Wer wr schon am steinsfjord in Norwegen zum Hechtangeln und hatt einige tipps und infos für mich ?;+ 
Habe vor ende Mai dort hin zu fahren.


----------



## Karpfenkiller (31. März 2006)

*AW: Hechtangeln am steinsfjord*

Hi Patsche!!!

Ich war schon 2 mal am Steinsfjord!! Wäre besser, wenn du mal konkretisieren könntest, was du genau wissen willst!!! Werde gerne weiter helfen!!!


----------



## BigAllrounder (31. März 2006)

*AW: Hechtangeln am steinsfjord*

Hallo, also zum Hechtangeln dort kann ich nicht viel sagen.

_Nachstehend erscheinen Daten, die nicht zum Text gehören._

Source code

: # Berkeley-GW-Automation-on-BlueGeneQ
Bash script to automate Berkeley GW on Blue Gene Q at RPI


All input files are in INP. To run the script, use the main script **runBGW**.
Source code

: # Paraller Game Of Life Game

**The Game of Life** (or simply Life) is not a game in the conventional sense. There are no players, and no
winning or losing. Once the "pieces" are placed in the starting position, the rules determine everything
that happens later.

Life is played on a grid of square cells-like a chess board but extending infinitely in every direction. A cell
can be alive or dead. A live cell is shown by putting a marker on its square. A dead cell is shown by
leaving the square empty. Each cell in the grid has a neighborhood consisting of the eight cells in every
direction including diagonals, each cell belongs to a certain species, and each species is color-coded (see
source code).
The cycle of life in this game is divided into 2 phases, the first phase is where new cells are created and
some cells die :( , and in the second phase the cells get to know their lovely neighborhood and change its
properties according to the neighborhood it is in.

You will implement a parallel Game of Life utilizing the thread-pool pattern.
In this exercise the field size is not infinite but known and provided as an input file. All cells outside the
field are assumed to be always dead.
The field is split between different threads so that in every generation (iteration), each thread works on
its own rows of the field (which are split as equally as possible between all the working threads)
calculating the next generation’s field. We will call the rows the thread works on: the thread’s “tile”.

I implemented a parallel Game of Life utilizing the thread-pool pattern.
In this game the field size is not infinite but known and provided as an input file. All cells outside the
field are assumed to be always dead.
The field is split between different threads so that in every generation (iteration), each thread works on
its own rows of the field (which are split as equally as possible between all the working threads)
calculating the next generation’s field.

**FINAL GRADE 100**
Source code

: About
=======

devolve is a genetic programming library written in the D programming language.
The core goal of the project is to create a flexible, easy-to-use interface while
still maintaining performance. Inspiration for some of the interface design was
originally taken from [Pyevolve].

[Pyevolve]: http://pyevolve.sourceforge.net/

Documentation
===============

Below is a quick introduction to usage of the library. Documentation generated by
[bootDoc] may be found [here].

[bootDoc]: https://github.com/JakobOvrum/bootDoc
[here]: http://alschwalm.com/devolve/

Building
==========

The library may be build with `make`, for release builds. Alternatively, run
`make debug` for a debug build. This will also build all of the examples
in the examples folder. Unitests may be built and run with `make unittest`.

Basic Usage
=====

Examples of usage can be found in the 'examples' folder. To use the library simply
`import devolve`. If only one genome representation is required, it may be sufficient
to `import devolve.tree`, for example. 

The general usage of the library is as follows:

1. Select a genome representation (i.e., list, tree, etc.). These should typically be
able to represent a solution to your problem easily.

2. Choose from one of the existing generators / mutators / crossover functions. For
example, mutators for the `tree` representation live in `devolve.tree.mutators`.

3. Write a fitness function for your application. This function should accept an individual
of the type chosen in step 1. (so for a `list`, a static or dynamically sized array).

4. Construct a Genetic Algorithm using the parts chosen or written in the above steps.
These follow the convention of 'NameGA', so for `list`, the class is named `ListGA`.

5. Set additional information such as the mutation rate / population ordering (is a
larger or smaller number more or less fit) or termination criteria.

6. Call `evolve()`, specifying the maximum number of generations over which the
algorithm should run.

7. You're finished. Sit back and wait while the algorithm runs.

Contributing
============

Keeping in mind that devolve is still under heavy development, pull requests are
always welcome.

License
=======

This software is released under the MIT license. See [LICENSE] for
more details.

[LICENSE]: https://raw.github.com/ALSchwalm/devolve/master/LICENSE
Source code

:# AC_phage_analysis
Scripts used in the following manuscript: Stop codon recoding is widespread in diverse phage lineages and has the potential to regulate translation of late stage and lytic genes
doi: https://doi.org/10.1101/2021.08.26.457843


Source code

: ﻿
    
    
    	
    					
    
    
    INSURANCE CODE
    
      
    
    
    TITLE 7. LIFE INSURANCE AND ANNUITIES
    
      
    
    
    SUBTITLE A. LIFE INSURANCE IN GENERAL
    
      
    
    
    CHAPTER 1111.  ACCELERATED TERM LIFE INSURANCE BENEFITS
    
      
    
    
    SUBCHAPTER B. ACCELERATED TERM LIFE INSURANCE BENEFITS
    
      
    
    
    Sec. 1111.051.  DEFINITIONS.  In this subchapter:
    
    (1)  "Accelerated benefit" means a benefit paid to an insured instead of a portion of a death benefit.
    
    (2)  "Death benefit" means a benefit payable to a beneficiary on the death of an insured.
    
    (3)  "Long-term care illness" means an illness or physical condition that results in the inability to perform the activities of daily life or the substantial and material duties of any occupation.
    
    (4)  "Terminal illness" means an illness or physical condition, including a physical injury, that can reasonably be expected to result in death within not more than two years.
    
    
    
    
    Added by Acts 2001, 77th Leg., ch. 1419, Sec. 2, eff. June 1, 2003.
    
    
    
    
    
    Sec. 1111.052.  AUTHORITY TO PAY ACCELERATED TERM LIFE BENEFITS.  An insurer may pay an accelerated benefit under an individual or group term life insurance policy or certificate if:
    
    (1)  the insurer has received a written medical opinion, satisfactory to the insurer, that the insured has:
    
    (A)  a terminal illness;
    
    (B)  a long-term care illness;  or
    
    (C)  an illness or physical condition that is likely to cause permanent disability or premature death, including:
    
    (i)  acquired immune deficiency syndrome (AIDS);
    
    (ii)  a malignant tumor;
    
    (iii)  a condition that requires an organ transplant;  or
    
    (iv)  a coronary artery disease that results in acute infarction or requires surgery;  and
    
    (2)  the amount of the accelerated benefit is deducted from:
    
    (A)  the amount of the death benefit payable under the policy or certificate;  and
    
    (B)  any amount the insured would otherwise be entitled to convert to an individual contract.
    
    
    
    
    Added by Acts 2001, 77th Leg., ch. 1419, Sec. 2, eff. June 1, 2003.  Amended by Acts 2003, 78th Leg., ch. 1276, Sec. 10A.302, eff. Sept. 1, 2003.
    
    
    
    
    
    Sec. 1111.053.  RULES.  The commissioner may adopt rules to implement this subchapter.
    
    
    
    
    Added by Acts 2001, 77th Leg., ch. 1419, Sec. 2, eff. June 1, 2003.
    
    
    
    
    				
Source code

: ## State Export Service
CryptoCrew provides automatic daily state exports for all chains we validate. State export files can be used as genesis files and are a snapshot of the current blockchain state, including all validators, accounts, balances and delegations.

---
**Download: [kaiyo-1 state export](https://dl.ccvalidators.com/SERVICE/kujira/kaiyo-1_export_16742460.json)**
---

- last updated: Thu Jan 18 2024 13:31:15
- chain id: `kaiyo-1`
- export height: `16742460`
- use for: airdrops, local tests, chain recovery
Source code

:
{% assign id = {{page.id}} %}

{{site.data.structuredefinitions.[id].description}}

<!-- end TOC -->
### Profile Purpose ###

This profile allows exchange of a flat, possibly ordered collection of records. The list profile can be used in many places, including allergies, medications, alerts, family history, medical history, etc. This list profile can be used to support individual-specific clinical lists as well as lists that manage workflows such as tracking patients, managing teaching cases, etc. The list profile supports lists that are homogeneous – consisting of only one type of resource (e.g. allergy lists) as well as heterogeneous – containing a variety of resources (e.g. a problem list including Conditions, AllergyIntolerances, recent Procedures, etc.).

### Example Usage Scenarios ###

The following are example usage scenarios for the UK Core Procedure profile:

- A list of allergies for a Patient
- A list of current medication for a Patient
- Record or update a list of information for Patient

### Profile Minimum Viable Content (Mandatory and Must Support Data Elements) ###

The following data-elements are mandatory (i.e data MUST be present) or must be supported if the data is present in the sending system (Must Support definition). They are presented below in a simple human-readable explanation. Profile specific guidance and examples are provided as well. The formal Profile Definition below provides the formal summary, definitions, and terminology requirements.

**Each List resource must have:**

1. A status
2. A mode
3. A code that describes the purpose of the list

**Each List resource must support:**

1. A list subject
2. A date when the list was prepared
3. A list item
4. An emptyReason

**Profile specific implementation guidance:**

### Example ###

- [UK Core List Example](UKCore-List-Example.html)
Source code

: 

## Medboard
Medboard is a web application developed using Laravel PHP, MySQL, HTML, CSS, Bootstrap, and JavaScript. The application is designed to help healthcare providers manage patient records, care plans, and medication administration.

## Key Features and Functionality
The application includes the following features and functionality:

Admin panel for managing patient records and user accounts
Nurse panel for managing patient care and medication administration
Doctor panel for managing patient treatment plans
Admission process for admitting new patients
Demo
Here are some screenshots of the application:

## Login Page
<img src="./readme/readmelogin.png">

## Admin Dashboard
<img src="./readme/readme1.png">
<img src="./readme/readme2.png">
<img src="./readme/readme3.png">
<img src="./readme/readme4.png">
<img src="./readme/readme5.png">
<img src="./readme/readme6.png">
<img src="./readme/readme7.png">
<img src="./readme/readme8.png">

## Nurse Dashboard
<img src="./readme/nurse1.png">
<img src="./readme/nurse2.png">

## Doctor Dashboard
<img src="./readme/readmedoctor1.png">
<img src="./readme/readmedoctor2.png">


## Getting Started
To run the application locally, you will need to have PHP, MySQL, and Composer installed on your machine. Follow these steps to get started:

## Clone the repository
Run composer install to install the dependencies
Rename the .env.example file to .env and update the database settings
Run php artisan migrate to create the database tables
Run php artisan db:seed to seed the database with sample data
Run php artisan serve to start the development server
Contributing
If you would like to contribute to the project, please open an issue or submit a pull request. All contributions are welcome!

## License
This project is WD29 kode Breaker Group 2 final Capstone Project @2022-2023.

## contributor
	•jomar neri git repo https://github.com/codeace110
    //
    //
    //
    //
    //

Aber vieleicht kannst du mir helfen, ich bin neu in Baden-Würtemberg und will den Rhein beangeln,leider kenn ich niemanden der auch angelt und mir tipps geben kann wo gut auf Karpfen oder Waller angeln kann.


----------



## patsche (1. April 2006)

*AW: Hechtangeln am steinsfjord*

Also ich wollte gerne Wissen ob mann dort wirklich noch so gut hechte fängt und welche Köder und Angelmethoden am besten sind. Auch was sich als gute stellen erwiesen hat?? Dann noch zu Norwegen selbst wie teuer ist die Verpflegung dort (Essen trinken und Benzin usw.), können die Leute dort Deutsch oder Englisch kann leider kein bisschen Norwegisch ?


----------



## havkat (1. April 2006)

*AW: Hechtangeln am steinsfjord*

Moin patsche!

Kleiner Tip:

Die Suchfunktion des Anglerboards. 

Steinsfjord


----------



## Hamsterson (2. April 2006)

*AW: Hechtangeln am steinsfjord*

@Karpfenkiller
Habe gehört, dass Angeln am Steinsfjorden kostenlos sei. Kannst du das bestätigen?


----------



## Karpfenkiller (2. April 2006)

*AW: Hechtangeln am steinsfjord*

@ Hamsterson!!
Das Angeln im Steins/Tyrifjord ist kostenlos. Für weitere Infos vieleleicht einfach mal ne PN schicken!!

Schönes Wochenende noch!!!


----------